E la poesia in Italia come sta? Vive e al tempo stesso sopravvive, in un pacato silenzio che non trasgredisce ma corrode. Il problema inizia dalla scuola. Terminata l’esperienza della poesia di Montale, dopo il 1975 sembra che in Italia non ci siano più poeti. Pochi e temerari insegnanti si saranno soffermati e si soffermeranno su autori come Caproni, che fece scalpore quando uscì nella prova dell’esame di maturità, Luzi, Zanzotto, Giudici, Sanguineti, per non parlare dei contemporanei.
Oggi esistono poeti viventi di grande spessore. Il panorama contemporaneo è vasto e variegato. Milo De Angelis con “Millimetri” ha segnato un passaggio decisivo con la sua riflessione su una condizione umana contorta e inesplicabile, che non smette di confrontarsi con i temi del tempo e della morte, specialmente nella raccolta “Tema dell’addio”. Biografismo, la ricerca della riappropriazione di una realtà che sfugge, l’incombere della figura paterna sono tutti elementi caratterizzanti de “Il disperso”, una delle più famose e originali raccolte di poesie di Maurizio Cucchi, erede della “scuola milanese”. Un teatro di voci sussurrate, che emergono pian piano con forza disarmante e costituiscono con la loro compattezza un vero e proprio romanzo del poeta milanese.
L’uomo era ancora giovane e indossava
un soprabito grigio molto fine.
Teneva la mano di un bambino
silenzioso e felice.
Il campo era la quiete e l’avventura,
c’erano il kamikaze,
il Nacka, l’apolide e Veleno.
Era la primavera del ’53,
l’inizio della mia memoria.
Luigi Cucchi
era l’immenso orgoglio del mio cuore,
ma forse lui non lo sapeva.
(tratto da “Poesia della fonte”, Mondadori, 1993)

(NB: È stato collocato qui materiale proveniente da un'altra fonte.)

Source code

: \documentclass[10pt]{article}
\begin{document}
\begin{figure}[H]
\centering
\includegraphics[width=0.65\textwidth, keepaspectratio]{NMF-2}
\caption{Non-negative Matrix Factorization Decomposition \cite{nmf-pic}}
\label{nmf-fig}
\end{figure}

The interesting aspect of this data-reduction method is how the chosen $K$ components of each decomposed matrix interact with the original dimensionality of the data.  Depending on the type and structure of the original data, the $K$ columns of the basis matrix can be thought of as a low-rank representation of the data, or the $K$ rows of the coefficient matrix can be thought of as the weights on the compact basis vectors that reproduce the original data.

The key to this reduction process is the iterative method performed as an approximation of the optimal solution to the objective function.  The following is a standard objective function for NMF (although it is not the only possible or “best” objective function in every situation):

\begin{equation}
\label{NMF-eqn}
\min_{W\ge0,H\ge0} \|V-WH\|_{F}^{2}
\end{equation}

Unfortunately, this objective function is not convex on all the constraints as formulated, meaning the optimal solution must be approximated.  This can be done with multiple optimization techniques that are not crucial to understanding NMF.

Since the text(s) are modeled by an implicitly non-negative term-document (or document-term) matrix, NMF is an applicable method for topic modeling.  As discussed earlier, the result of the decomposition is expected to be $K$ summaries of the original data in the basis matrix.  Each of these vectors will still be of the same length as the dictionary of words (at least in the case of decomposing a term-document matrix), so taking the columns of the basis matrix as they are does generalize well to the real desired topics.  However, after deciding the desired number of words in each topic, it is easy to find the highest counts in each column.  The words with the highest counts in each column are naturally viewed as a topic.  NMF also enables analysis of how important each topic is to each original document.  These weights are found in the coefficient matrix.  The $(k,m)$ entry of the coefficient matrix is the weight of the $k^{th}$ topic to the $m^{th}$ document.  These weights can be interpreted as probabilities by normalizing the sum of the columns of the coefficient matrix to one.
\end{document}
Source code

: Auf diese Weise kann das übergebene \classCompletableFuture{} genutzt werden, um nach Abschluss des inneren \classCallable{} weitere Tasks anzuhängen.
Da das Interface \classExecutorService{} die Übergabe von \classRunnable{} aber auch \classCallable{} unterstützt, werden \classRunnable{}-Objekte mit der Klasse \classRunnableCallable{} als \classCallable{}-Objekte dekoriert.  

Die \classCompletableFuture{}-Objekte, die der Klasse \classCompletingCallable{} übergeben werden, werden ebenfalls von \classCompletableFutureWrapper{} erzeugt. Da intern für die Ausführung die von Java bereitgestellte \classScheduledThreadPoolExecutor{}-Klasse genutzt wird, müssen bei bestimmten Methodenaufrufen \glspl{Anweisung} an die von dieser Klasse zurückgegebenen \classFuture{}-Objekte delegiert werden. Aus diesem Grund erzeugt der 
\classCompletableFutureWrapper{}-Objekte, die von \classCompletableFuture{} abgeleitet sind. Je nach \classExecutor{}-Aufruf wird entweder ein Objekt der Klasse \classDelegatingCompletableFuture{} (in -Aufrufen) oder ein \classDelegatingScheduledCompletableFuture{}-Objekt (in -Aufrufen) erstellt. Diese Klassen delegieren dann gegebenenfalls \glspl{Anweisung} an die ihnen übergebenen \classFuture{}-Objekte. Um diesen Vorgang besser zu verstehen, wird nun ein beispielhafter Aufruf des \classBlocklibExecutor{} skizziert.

Patrizia Cavalli e Mariangela Gualtieri
Altrettanto significative sono le prove di Patrizia Cavalli, che insiste sulla centralità dell’io con una poesia crepuscolare, che richiama le pagine di un diario, e Biancamaria Frabotta con il suo forte impegno femminista e con il confronto con la natura presente in “Da mani mortali”. Un taglio più raziocinante e una maggiore attenzione alla forma si evince nelle raccolte di Valerio Magrelli, con un graduale processo di astrazione della materia, non senza un’evoluzione della sua produzione poetica verso soluzioni diverse, come l’uso della strofa. Ma ancora Giuseppe Conte, Maria Grazia Calandrone, Antonella Anedda, Aldo Nove, Mariangela Gualtieri, e i casi eccezionali di copie vendute di Franco Arminio e Michele Mari. Inoltre, piccole ma vivaci realtà editoriali portano ogni anno alla scoperta autori emergenti. A tal proposito mi pare doveroso ricordare il caso di Gabriele Galloni, il promettente poeta suicidatosi all’età di venticinque anni lo scorso mese, una delle giovani voci più carismatiche, profonde di questi anni.

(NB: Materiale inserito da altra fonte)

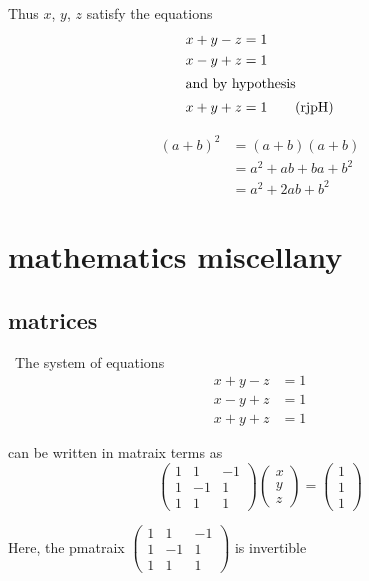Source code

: \documentclass[a4paper, UTF8]{article}
\begin{document}
Thus $x$, $y$, $z$ satisfy the equations
\begin{align*}
    x+y-z & =1\\
    x-y+z & =1\\
    \intertext{and by hypothesis}
    x+y+z & =1\tag{rjpH}
\end{align*}

\begin{equation}
    \begin{split}
        (a+b)^2 & =(a+b)(a+b)\\
                & =a^2+ab+ba+b^2\\
                & = a^2+2ab+b^2
    \end{split}
\end{equation}

\section{mathematics miscellany}
\subsection{matrices}
\quad\ The system of equations
\begin{align*}
    x+y-z & =1\\
    x-y+z & =1\\
    x+y+z & =1
\end{align*}

can be written in matraix terms as 
\begin{equation*}
    \begin{pmatrix}
        1 & 1 & -1\\
        1 & -1 & 1\\
        1 & 1 & 1
    \end{pmatrix}
    \begin{pmatrix}
        x\\
        y\\
        z
    \end{pmatrix}
    =
    \begin{pmatrix}
        1\\
        1\\
        1
    \end{pmatrix}
\end{equation*}

Here, the pmatraix
$\begin{pmatrix}
1 & 1 & -1\\
1 & -1 & 1\\
1 & 1 & 1
\end{pmatrix}$
is invertible
\end{document}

Ho conosciuto un uomo che leggeva
la mano ai morti. Preferiva quelli
sotto i vent’anni. Tutte le domeniche
nell’obitorio prediceva lorole coordinate per un’altra vita.
(tratta da “In che luce cadranno”, RPlibri, 2018)
E il teatro? Questa forma di “pseudo-letteratura” (così da molti ingiustamente ritenuta) relegata alla fine dei libri scolastici, con brevi cenni laconici. Eppure il teatro esiste e la tradizione italiana è una delle più feconde, basti pensare ai contributi di Pirandello, De Filippo, Fo, Bene. L’Italia è diventata una repubblica democratica fondata sul romanzo. Ogni anno si attende l’esito dei premi letterari più importanti, rivolti esclusivamente ai romanzi. Ancora meno valutati sono le forme brevi di scrittura, il racconto, altrove invece stimato e apprezzato, anche al Nobel. Solo dieci raccolte di racconti dal 1947, anno di istituzione del concorso, a oggi si sono aggiudicate il premio Strega. Il premio Pulitzer ogni anno viene assegnato ugualmente per poesia, narrativa, drammaturgia, musica e non solo, come categorie separate, tutte con la stessa importanza. In Italia oggi manca un premio, non dico della statura del Nobel, ma che dia risalto ed equipari la poesia alla forma romanzo.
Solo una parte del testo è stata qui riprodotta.